# Exercise
Whenever a picture appears, leave it out while repeating all the other data exactly.

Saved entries
* * * * * * * * *

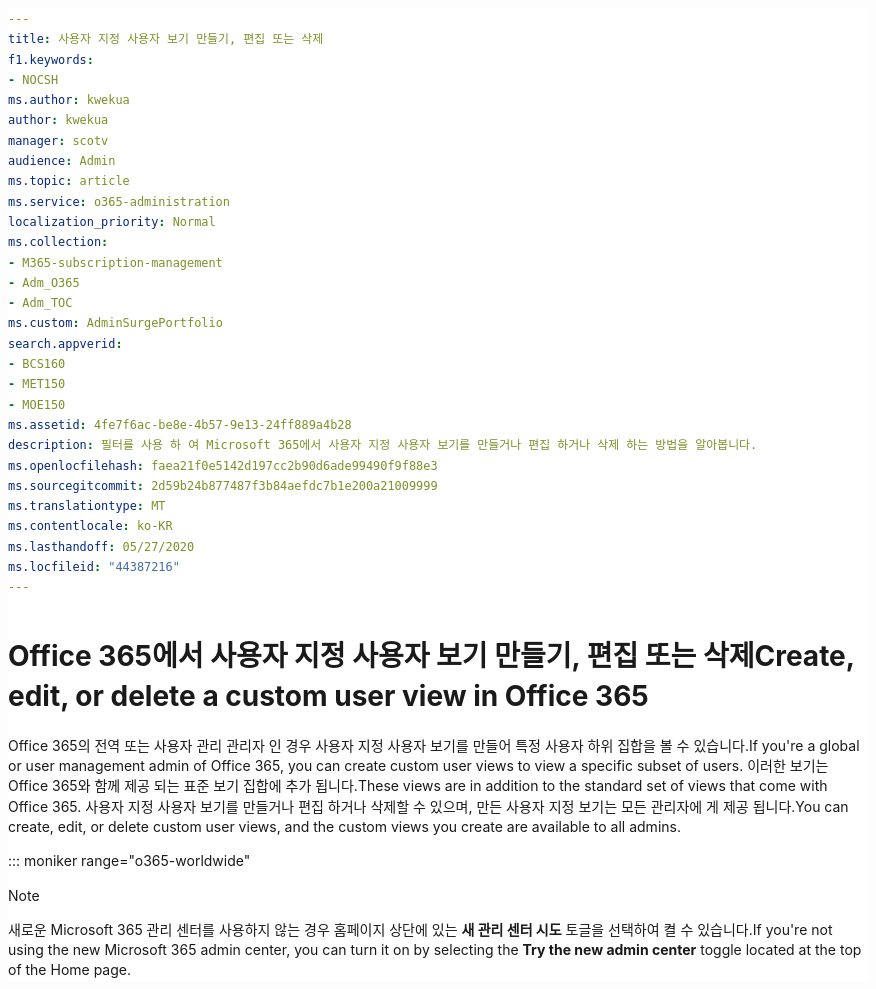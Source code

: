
 ```yaml
---
title: 사용자 지정 사용자 보기 만들기, 편집 또는 삭제
f1.keywords:
- NOCSH
ms.author: kwekua
author: kwekua
manager: scotv
audience: Admin
ms.topic: article
ms.service: o365-administration
localization_priority: Normal
ms.collection:
- M365-subscription-management
- Adm_O365
- Adm_TOC
ms.custom: AdminSurgePortfolio
search.appverid:
- BCS160
- MET150
- MOE150
ms.assetid: 4fe7f6ac-be8e-4b57-9e13-24ff889a4b28
description: 필터를 사용 하 여 Microsoft 365에서 사용자 지정 사용자 보기를 만들거나 편집 하거나 삭제 하는 방법을 알아봅니다.
ms.openlocfilehash: faea21f0e5142d197cc2b90d6ade99490f9f88e3
ms.sourcegitcommit: 2d59b24b877487f3b84aefdc7b1e200a21009999
ms.translationtype: MT
ms.contentlocale: ko-KR
ms.lasthandoff: 05/27/2020
ms.locfileid: "44387216"
---
```

# <a name="create-edit-or-delete-a-custom-user-view-in-office-365"></a><span data-ttu-id="6190d-103">Office 365에서 사용자 지정 사용자 보기 만들기, 편집 또는 삭제</span><span class="sxs-lookup"><span data-stu-id="6190d-103">Create, edit, or delete a custom user view in Office 365</span></span>

<span data-ttu-id="6190d-104">Office 365의 전역 또는 사용자 관리 관리자 인 경우 사용자 지정 사용자 보기를 만들어 특정 사용자 하위 집합을 볼 수 있습니다.</span><span class="sxs-lookup"><span data-stu-id="6190d-104">If you're a global or user management admin of Office 365, you can create custom user views to view a specific subset of users.</span></span> <span data-ttu-id="6190d-105">이러한 보기는 Office 365와 함께 제공 되는 표준 보기 집합에 추가 됩니다.</span><span class="sxs-lookup"><span data-stu-id="6190d-105">These views are in addition to the standard set of views that come with Office 365.</span></span> <span data-ttu-id="6190d-106">사용자 지정 사용자 보기를 만들거나 편집 하거나 삭제할 수 있으며, 만든 사용자 지정 보기는 모든 관리자에 게 제공 됩니다.</span><span class="sxs-lookup"><span data-stu-id="6190d-106">You can create, edit, or delete custom user views, and the custom views you create are available to all admins.</span></span>

::: moniker range="o365-worldwide"

> [!NOTE]
> <span data-ttu-id="6190d-107">새로운 Microsoft 365 관리 센터를 사용하지 않는 경우 홈페이지 상단에 있는 **새 관리 센터 시도** 토글을 선택하여 켤 수 있습니다.</span><span class="sxs-lookup"><span data-stu-id="6190d-107">If you're not using the new Microsoft 365 admin center, you can turn it on by selecting the **Try the new admin center** toggle located at the top of the Home page.</span></span>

* * * * * * * * *

# Result below
Source code

:
 ```yaml
---
title: 사용자 지정 사용자 보기 만들기, 편집 또는 삭제
f1.keywords:
- NOCSH
ms.author: kwekua
author: kwekua
manager: scotv
audience: Admin
ms.topic: article
ms.service: o365-administration
localization_priority: Normal
ms.collection:
- M365-subscription-management
- Adm_O365
- Adm_TOC
ms.custom: AdminSurgePortfolio
search.appverid:
- BCS160
- MET150
- MOE150
ms.assetid: 4fe7f6ac-be8e-4b57-9e13-24ff889a4b28
description: 필터를 사용 하 여 Microsoft 365에서 사용자 지정 사용자 보기를 만들거나 편집 하거나 삭제 하는 방법을 알아봅니다.
ms.openlocfilehash: faea21f0e5142d197cc2b90d6ade99490f9f88e3
ms.sourcegitcommit: 2d59b24b877487f3b84aefdc7b1e200a21009999
ms.translationtype: MT
ms.contentlocale: ko-KR
ms.lasthandoff: 05/27/2020
ms.locfileid: "44387216"
---
```

# <a name="create-edit-or-delete-a-custom-user-view-in-office-365"></a><span data-ttu-id="6190d-103">Office 365에서 사용자 지정 사용자 보기 만들기, 편집 또는 삭제</span><span class="sxs-lookup"><span data-stu-id="6190d-103">Create, edit, or delete a custom user view in Office 365</span></span>

<span data-ttu-id="6190d-104">Office 365의 전역 또는 사용자 관리 관리자 인 경우 사용자 지정 사용자 보기를 만들어 특정 사용자 하위 집합을 볼 수 있습니다.</span><span class="sxs-lookup"><span data-stu-id="6190d-104">If you're a global or user management admin of Office 365, you can create custom user views to view a specific subset of users.</span></span> <span data-ttu-id="6190d-105">이러한 보기는 Office 365와 함께 제공 되는 표준 보기 집합에 추가 됩니다.</span><span class="sxs-lookup"><span data-stu-id="6190d-105">These views are in addition to the standard set of views that come with Office 365.</span></span> <span data-ttu-id="6190d-106">사용자 지정 사용자 보기를 만들거나 편집 하거나 삭제할 수 있으며, 만든 사용자 지정 보기는 모든 관리자에 게 제공 됩니다.</span><span class="sxs-lookup"><span data-stu-id="6190d-106">You can create, edit, or delete custom user views, and the custom views you create are available to all admins.</span></span>

::: moniker range="o365-worldwide"

> [!NOTE]
> <span data-ttu-id="6190d-107">새로운 Microsoft 365 관리 센터를 사용하지 않는 경우 홈페이지 상단에 있는 **새 관리 센터 시도** 토글을 선택하여 켤 수 있습니다.</span><span class="sxs-lookup"><span data-stu-id="6190d-107">If you're not using the new Microsoft 365 admin center, you can turn it on by selecting the **Try the new admin center** toggle located at the top of the Home page.</span></span>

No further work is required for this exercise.